[RECORDS FOR THE TASK Boundary: Start]
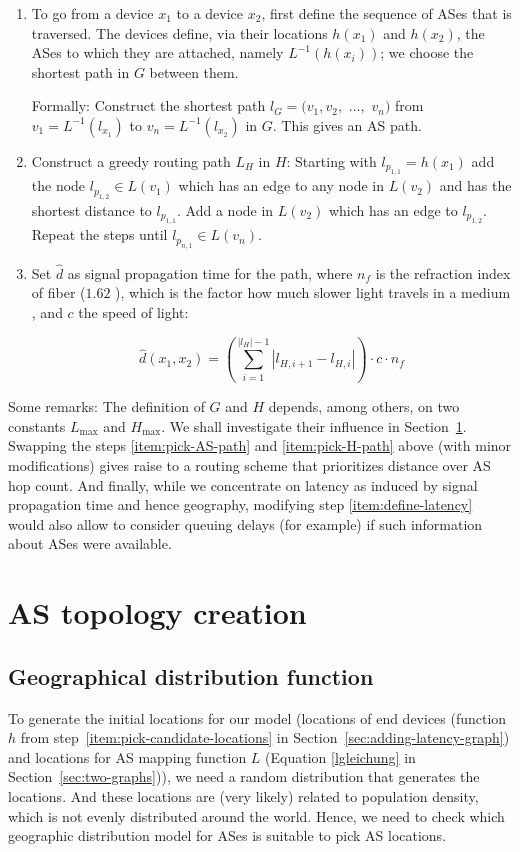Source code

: \documentclass{sig-alternate-10pt}
\begin{document}
\begin{enumerate}
\begin{enumerate}
\item  \label{item:pick-AS-path} To go from a device $x_1$ to a device $x_2$, first define the sequence of ASes that is traversed. The devices define, via their locations $h(x_1)$ and $h(x_2)$,  the ASes to which they are attached, namely $L^{-1}(h(x_i))$; we choose the shortest path in $G$ between them. 

Formally: Construct the shortest path $l_G=(v_1,v_2,$ $\ldots,$ $v_n)$ from $v_1 = L^{-1}(l_{x_1})$ to $v_n=L^{-1}(l_{x_2})$ in $G$. This gives an AS path.
\item \label{item:pick-H-path} Construct a greedy routing path $L_H$ in $H$: Starting with $l_{p_{1,1}}=h({x_1})$ add the node $l_{p_{1,2}} \in L(v_1)$ which has an edge to any node in $L(v_2)$ and has the shortest distance to $l_{p_{1,1}}$. Add a node in $L(v_{2})$ which has an edge to $l_{p_{1,2}}$. Repeat the steps until $l_{p_{n,1}} \in L(v_n)$.
\item \label{item:define-latency} Set $\hat d$ as signal propagation time for the path, where $n_f$ is the refraction index of fiber ($1.62$ \cite{Ramaswami2009}), which is the factor how much slower light travels in a medium , and $c$ the speed of light:

\[ \hat d(x_1,x_2)=\left(\sum_{i=1}^{|l_H|-1} |l_{H,i+1} - l_{H,i}| \right) \cdot c \cdot n_{f}\]
\end{enumerate}

\noindent Some remarks: The definition of $G$ and $H$ depends, among others, on two constants $L_\mathrm{max}$ and $H_\mathrm{max}$. We shall investigate their influence in Section~\ref{sec:as-topology-creation}. Swapping the steps \ref{item:pick-AS-path} and \ref{item:pick-H-path} above (with minor modifications) gives raise to a routing scheme that prioritizes distance over AS hop count. And finally, while we concentrate on latency as induced by signal propagation time and hence geography, modifying step \ref{item:define-latency} would also allow to consider queuing delays (for example) if such information about ASes were available. 



\section{AS topology creation}
\label{sec:as-topology-creation}
\subsection{Geographical distribution function}
To generate the initial locations for our model (locations of end devices (function $h$ from
step~\ref{item:pick-candidate-locations} in Section~\ref{sec:adding-latency-graph}) and locations for AS mapping function $L$ (Equation \ref{lgleichung} in Section~\ref{sec:two-graphs})), we need a random distribution that generates the locations. 
And these locations are (very likely) related to population density, which is  not evenly distributed around the world. Hence, we need to check which geographic distribution model for ASes is suitable to pick AS locations.  


\end{enumerate}
\end{document}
[RECORDS FOR THE TASK Boundary: End]
Make an exact reproduction of the listing above, without any pictures.

Source code

: \documentclass{sig-alternate-10pt}
\begin{document}
\begin{enumerate}
\begin{enumerate}
\item  \label{item:pick-AS-path} To go from a device $x_1$ to a device $x_2$, first define the sequence of ASes that is traversed. The devices define, via their locations $h(x_1)$ and $h(x_2)$,  the ASes to which they are attached, namely $L^{-1}(h(x_i))$; we choose the shortest path in $G$ between them. 

Formally: Construct the shortest path $l_G=(v_1,v_2,$ $\ldots,$ $v_n)$ from $v_1 = L^{-1}(l_{x_1})$ to $v_n=L^{-1}(l_{x_2})$ in $G$. This gives an AS path.
\item \label{item:pick-H-path} Construct a greedy routing path $L_H$ in $H$: Starting with $l_{p_{1,1}}=h({x_1})$ add the node $l_{p_{1,2}} \in L(v_1)$ which has an edge to any node in $L(v_2)$ and has the shortest distance to $l_{p_{1,1}}$. Add a node in $L(v_{2})$ which has an edge to $l_{p_{1,2}}$. Repeat the steps until $l_{p_{n,1}} \in L(v_n)$.
\item \label{item:define-latency} Set $\hat d$ as signal propagation time for the path, where $n_f$ is the refraction index of fiber ($1.62$ \cite{Ramaswami2009}), which is the factor how much slower light travels in a medium , and $c$ the speed of light:

\[ \hat d(x_1,x_2)=\left(\sum_{i=1}^{|l_H|-1} |l_{H,i+1} - l_{H,i}| \right) \cdot c \cdot n_{f}\]
\end{enumerate}

\noindent Some remarks: The definition of $G$ and $H$ depends, among others, on two constants $L_\mathrm{max}$ and $H_\mathrm{max}$. We shall investigate their influence in Section~\ref{sec:as-topology-creation}. Swapping the steps \ref{item:pick-AS-path} and \ref{item:pick-H-path} above (with minor modifications) gives raise to a routing scheme that prioritizes distance over AS hop count. And finally, while we concentrate on latency as induced by signal propagation time and hence geography, modifying step \ref{item:define-latency} would also allow to consider queuing delays (for example) if such information about ASes were available. 



\section{AS topology creation}
\label{sec:as-topology-creation}
\subsection{Geographical distribution function}
To generate the initial locations for our model (locations of end devices (function $h$ from
step~\ref{item:pick-candidate-locations} in Section~\ref{sec:adding-latency-graph}) and locations for AS mapping function $L$ (Equation \ref{lgleichung} in Section~\ref{sec:two-graphs})), we need a random distribution that generates the locations. 
And these locations are (very likely) related to population density, which is  not evenly distributed around the world. Hence, we need to check which geographic distribution model for ASes is suitable to pick AS locations.  


\end{enumerate}
\end{document}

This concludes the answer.